Creating welcoming spaces for men’s active involvement

What do you need to get male partners of pregnant women tested for HIV in resource limited settings? The baby shower cluster randomized trial.

Ezeanolue EE, Obiefune MC, Yang W, Ezeanolue CO, Pharr J, Osuji A, Ogidi AG, Hunt AT, Patel D, Ogedegbe G, Ehiri JE. AIDS Behav. 2016 Dec 8. [Epub ahead of print]

Male partner involvement has the potential to increase uptake of interventions to prevent mother-to-child transmission of HIV (PMTCT). Finding cultural appropriate strategies to promote male partner involvement in PMTCT programs remains an abiding public health challenge. We assessed whether a congregation-based intervention, the Healthy Beginning Initiative (HBI), would lead to increased uptake of HIV testing among male partners of pregnant women during pregnancy. A cluster-randomized controlled trial of forty churches in Southeastern Nigeria randomly assigned to either the HBI (intervention group; IG) or standard of care referral to a health facility (control group; CG) was conducted. Participants in the IG received education and were offered onsite HIV testing. Overall, 2498 male partners enrolled and participated, a participation rate of 88.9%. Results showed that male partners in the IG were 12 times more likely to have had an HIV test compared to male partners of pregnant women in the CG (CG = 37.71% vs. IG = 84.00%; adjusted odds ratio = 11.9; p < .01). Culturally appropriate and community-based interventions can be effective in increasing HIV testing and counseling among male partners of pregnant women.

Abstract  [1] Full-text [free] access [2]
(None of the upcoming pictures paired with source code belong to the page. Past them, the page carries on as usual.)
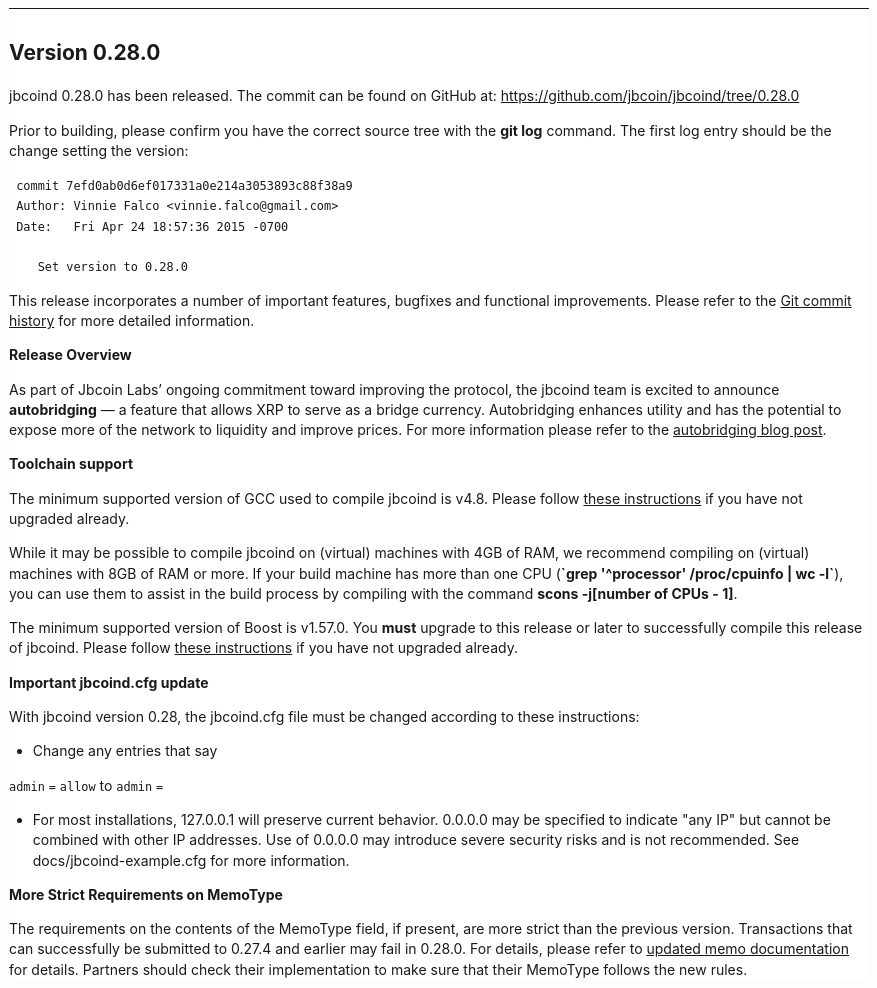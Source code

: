 -----------------------------------------------------------

## Version 0.28.0

jbcoind 0.28.0 has been released. The commit can be found on GitHub at: <https://github.com/jbcoin/jbcoind/tree/0.28.0>

Prior to building, please confirm you have the correct source tree with the **git log** command. The first log entry should be the change setting the version:

     commit 7efd0ab0d6ef017331a0e214a3053893c88f38a9
     Author: Vinnie Falco <vinnie.falco@gmail.com>
     Date:   Fri Apr 24 18:57:36 2015 -0700

        Set version to 0.28.0

This release incorporates a number of important features, bugfixes and functional improvements. Please refer to the [Git commit history](https://github.com/jbcoin/jbcoind/commits/0.28.0) for more detailed information.

**Release Overview**

As part of Jbcoin Labs’ ongoing commitment toward improving the protocol, the jbcoind team is excited to announce **autobridging** — a feature that allows XRP to serve as a bridge currency. Autobridging enhances utility and has the potential to expose more of the network to liquidity and improve prices. For more information please refer to the [autobridging blog post](https://jbcoin.com/uncategorized/introducing-offer-autobridging/).

**Toolchain support**

The minimum supported version of GCC used to compile jbcoind is v4.8. Please follow [these instructions](https://wiki.jbcoin.com/Ubuntu_build_instructions#Ubuntu_versions_older_than_13.10_:_Install_gcc_4.8) if you have not upgraded already.

While it may be possible to compile jbcoind on (virtual) machines with 4GB of RAM, we recommend compiling on (virtual) machines with 8GB of RAM or more. If your build machine has more than one CPU (**\`grep '^processor' /proc/cpuinfo | wc -l\`**), you can use them to assist in the build process by compiling with the command **scons -j\[number of CPUs - 1\]**.

The minimum supported version of Boost is v1.57.0. You **must** upgrade to this release or later to successfully compile this release of jbcoind. Please follow [these instructions](https://wiki.jbcoin.com/Ubuntu_build_instructions#Install_Boost) if you have not upgraded already.

**Important jbcoind.cfg update**

With jbcoind version 0.28, the jbcoind.cfg file must be changed according to these instructions:

-   Change any entries that say

`admin` `=` `allow` to `admin` `=` <IP address>

-   For most installations, 127.0.0.1 will preserve current behavior. 0.0.0.0 may be specified to indicate "any IP" but cannot be combined with other IP addresses. Use of 0.0.0.0 may introduce severe security risks and is not recommended. See docs/jbcoind-example.cfg for more information.

**More Strict Requirements on MemoType**

The requirements on the contents of the MemoType field, if present, are more strict than the previous version. Transactions that can successfully be submitted to 0.27.4 and earlier may fail in 0.28.0. For details, please refer to [updated memo documentation](https://jbcoin.com/build/transactions/#memos) for details. Partners should check their implementation to make sure that their MemoType follows the new rules.
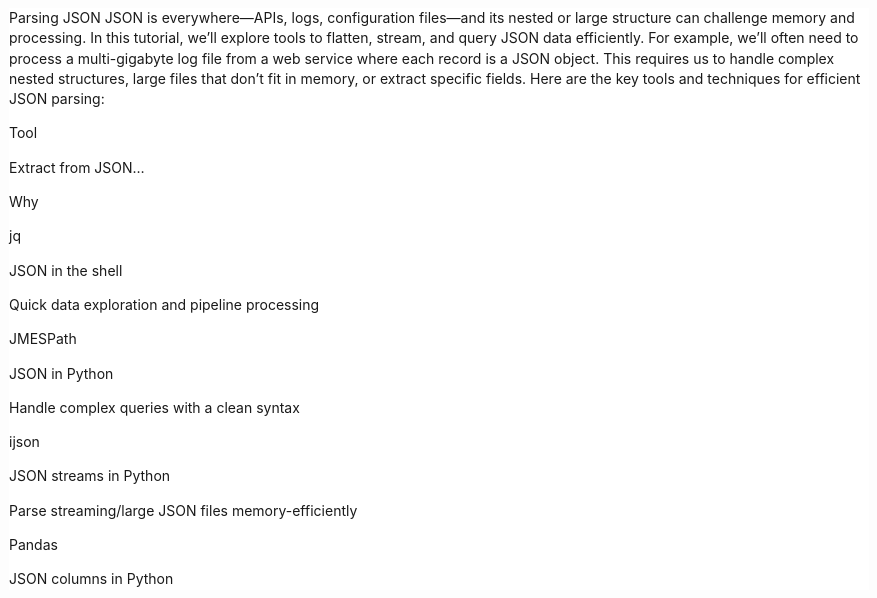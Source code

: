 Parsing JSON
JSON is everywhere—APIs, logs, configuration files—and its nested or large structure can challenge memory and processing. In this tutorial, we’ll explore tools to flatten, stream, and query JSON data efficiently.
For example, we’ll often need to process a multi-gigabyte log file from a web service where each record is a JSON object.
This requires us to handle complex nested structures, large files that don’t fit in memory, or extract specific fields. Here are the key tools and techniques for efficient JSON parsing:








Tool


Extract from JSON…


Why








jq


JSON in the shell


Quick data exploration and pipeline processing






JMESPath


JSON in Python


Handle complex queries with a clean syntax






ijson


JSON streams in Python


Parse streaming/large JSON files memory-efficiently






Pandas


JSON columns in Python
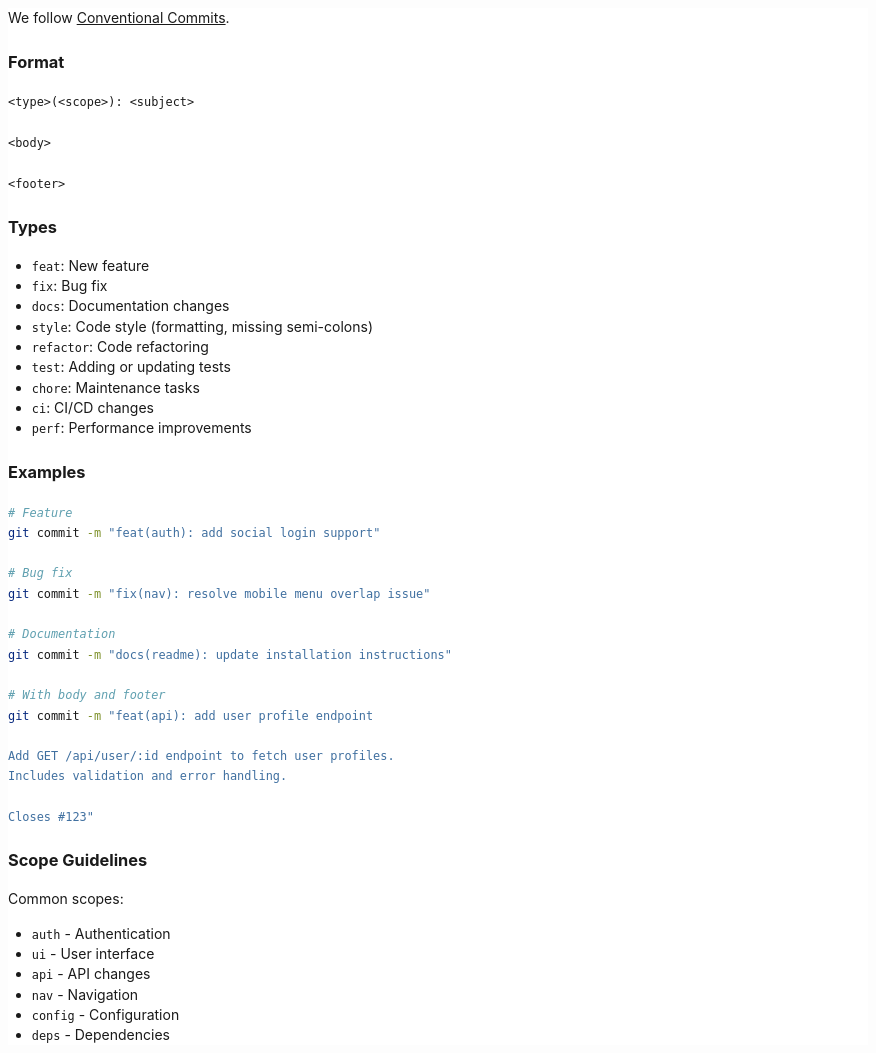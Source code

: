 We follow [Conventional Commits](https://www.conventionalcommits.org/).

### Format

```
<type>(<scope>): <subject>

<body>

<footer>
```

### Types

- `feat`: New feature
- `fix`: Bug fix
- `docs`: Documentation changes
- `style`: Code style (formatting, missing semi-colons)
- `refactor`: Code refactoring
- `test`: Adding or updating tests
- `chore`: Maintenance tasks
- `ci`: CI/CD changes
- `perf`: Performance improvements

### Examples

```bash
# Feature
git commit -m "feat(auth): add social login support"

# Bug fix
git commit -m "fix(nav): resolve mobile menu overlap issue"

# Documentation
git commit -m "docs(readme): update installation instructions"

# With body and footer
git commit -m "feat(api): add user profile endpoint

Add GET /api/user/:id endpoint to fetch user profiles.
Includes validation and error handling.

Closes #123"
```

### Scope Guidelines

Common scopes:
- `auth` - Authentication
- `ui` - User interface
- `api` - API changes
- `nav` - Navigation
- `config` - Configuration
- `deps` - Dependencies

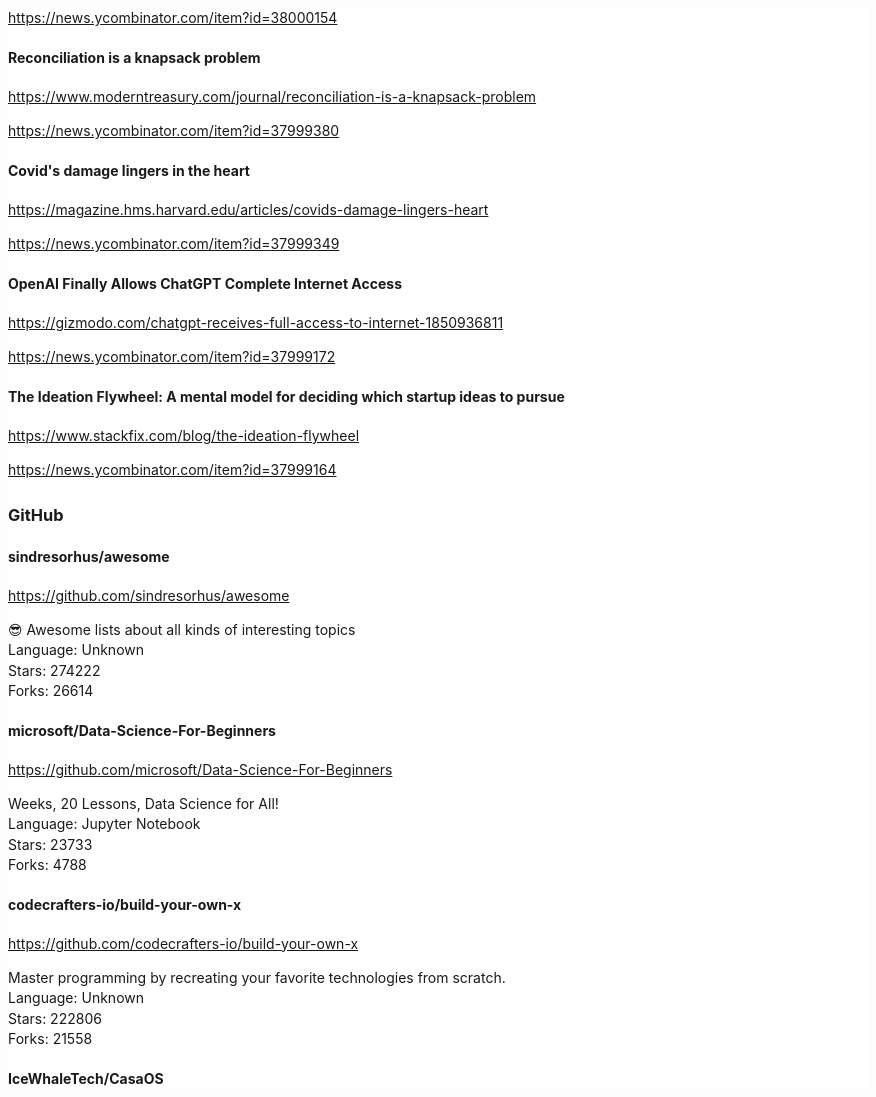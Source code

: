 https://news.ycombinator.com/item?id=38000154

#### Reconciliation is a knapsack problem

https://www.moderntreasury.com/journal/reconciliation-is-a-knapsack-problem

https://news.ycombinator.com/item?id=37999380

#### Covid's damage lingers in the heart

https://magazine.hms.harvard.edu/articles/covids-damage-lingers-heart

https://news.ycombinator.com/item?id=37999349

#### OpenAI Finally Allows ChatGPT Complete Internet Access

https://gizmodo.com/chatgpt-receives-full-access-to-internet-1850936811

https://news.ycombinator.com/item?id=37999172

#### The Ideation Flywheel: A mental model for deciding which startup ideas to pursue

https://www.stackfix.com/blog/the-ideation-flywheel

https://news.ycombinator.com/item?id=37999164

### GitHub

#### sindresorhus/awesome

https://github.com/sindresorhus/awesome

😎 Awesome lists about all kinds of interesting topics\
Language: Unknown\
Stars: 274222\
Forks: 26614

#### microsoft/Data-Science-For-Beginners

https://github.com/microsoft/Data-Science-For-Beginners

Weeks, 20 Lessons, Data Science for All!\
Language: Jupyter Notebook\
Stars: 23733\
Forks: 4788

#### codecrafters-io/build-your-own-x

https://github.com/codecrafters-io/build-your-own-x

Master programming by recreating your favorite technologies from
scratch.\
Language: Unknown\
Stars: 222806\
Forks: 21558

#### IceWhaleTech/CasaOS
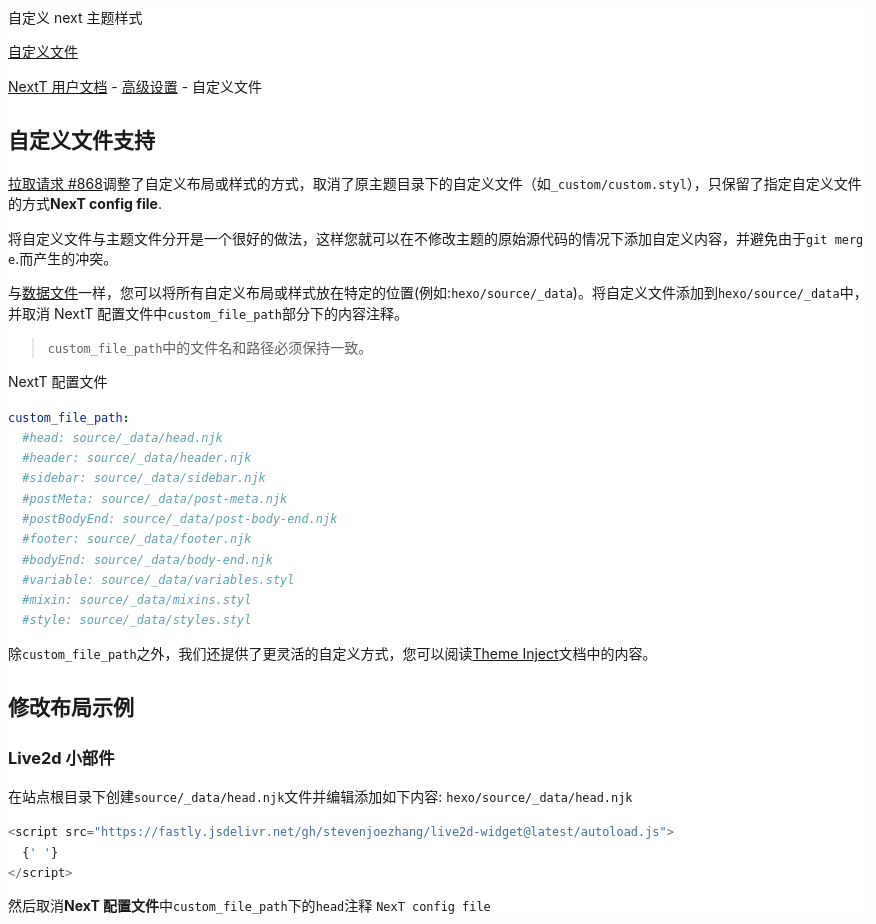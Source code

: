 
自定义 next 主题样式



[自定义文件](https://theme-next.js.org/docs/advanced-settings/custom-files.html#Hide-Sidebar-on-Mobile)

[NextT 用户文档](https://theme-next.js.org/docs/) - [高级设置](https://theme-next.js.org/docs/advanced-settings/) - 自定义文件



## 自定义文件支持

[拉取请求 #868](https://github.com/theme-next/hexo-theme-next/pull/868)调整了自定义布局或样式的方式，取消了原主题目录下的自定义文件（如`_custom/custom.styl`），只保留了指定自定义文件的方式**NexT config file**.

将自定义文件与主题文件分开是一个很好的做法，这样您就可以在不修改主题的原始源代码的情况下添加自定义内容，并避免由于`git merge`.而产生的冲突。

与[数据文件](https://hexo.io/docs/data-files)一样，您可以将所有自定义布局或样式放在特定的位置(例如:`hexo/source/_data`)。将自定义文件添加到`hexo/source/_data`中，并取消 NextT 配置文件中`custom_file_path`部分下的内容注释。

> `custom_file_path`中的文件名和路径必须保持一致。

NextT 配置文件

```yml
custom_file_path:
  #head: source/_data/head.njk
  #header: source/_data/header.njk
  #sidebar: source/_data/sidebar.njk
  #postMeta: source/_data/post-meta.njk
  #postBodyEnd: source/_data/post-body-end.njk
  #footer: source/_data/footer.njk
  #bodyEnd: source/_data/body-end.njk
  #variable: source/_data/variables.styl
  #mixin: source/_data/mixins.styl
  #style: source/_data/styles.styl
```

除`custom_file_path`之外，我们还提供了更灵活的自定义方式，您可以阅读[Theme Inject](https://theme-next.js.org/docs/advanced-settings/injects.html)文档中的内容。

## 修改布局示例

### Live2d 小部件

在站点根目录下创建`source/_data/head.njk`文件并编辑添加如下内容:
`hexo/source/_data/head.njk`

```js
<script src="https://fastly.jsdelivr.net/gh/stevenjoezhang/live2d-widget@latest/autoload.js">
  {' '}
</script>
```

然后取消**NexT 配置文件**中`custom_file_path`下的`head`注释
`NexT config file`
Editor’s notes: Barriers to male partner participation in antenatal care in sub-Saharan Africa include the timing of antenatal services during work hours and negative health care provider attitudes. Importantly, they also include gender norms against male participation that are anchored in deep-seated perceptions that pregnancy is a woman’s affair. This highly successful trial resulted in verified HIV testing by 84% of male partners in the programme group and 38% in the control group, well above the overall HIV testing uptake by males in Nigeria at the time of 23%. What were the elements of the programme that contributed to its success? Critically, it was conducted in communities where religious institutions and their leaders have strong community influence and where nearly 90% of the population attends places of worship. Next, it proposed integrated testing (haemoglobin, malaria, sickle cell genotype, HIV, hepatitis B, and syphilis) to reduce stigma associated with HIV testing. It included the haemoglobin test because men indicated in the formative stages that they wanted this test to find out how strong they were. Then, it engaged the couples publically, with the religious leader inviting all pregnant women and their partners each Sunday to approach the altar for a prayer, accompanied by information about the baby shower programme and the importance of antenatal care. The programme ran baby showers monthly for all participants with the programme group playing an educational game and being offered free integrated HIV testing. The control group was referred to a local health facility for antenatal care and free HIV testing. At baby receptions held every two to three months, the control groups were offered free integrated HIV testing. All in all, HIV testing for male partners was convenient, free, and integrated with other tests that men wanted. It was provided in a family-centred, congregation-based enabling environment that supported men to step forward with their pregnant partners to learn their HIV status. Such a strategy could work in other settings where influential community leaders are prepared to lead the design and implementation of innovative HIV prevention programmes that resonate with community cultural and spiritual values.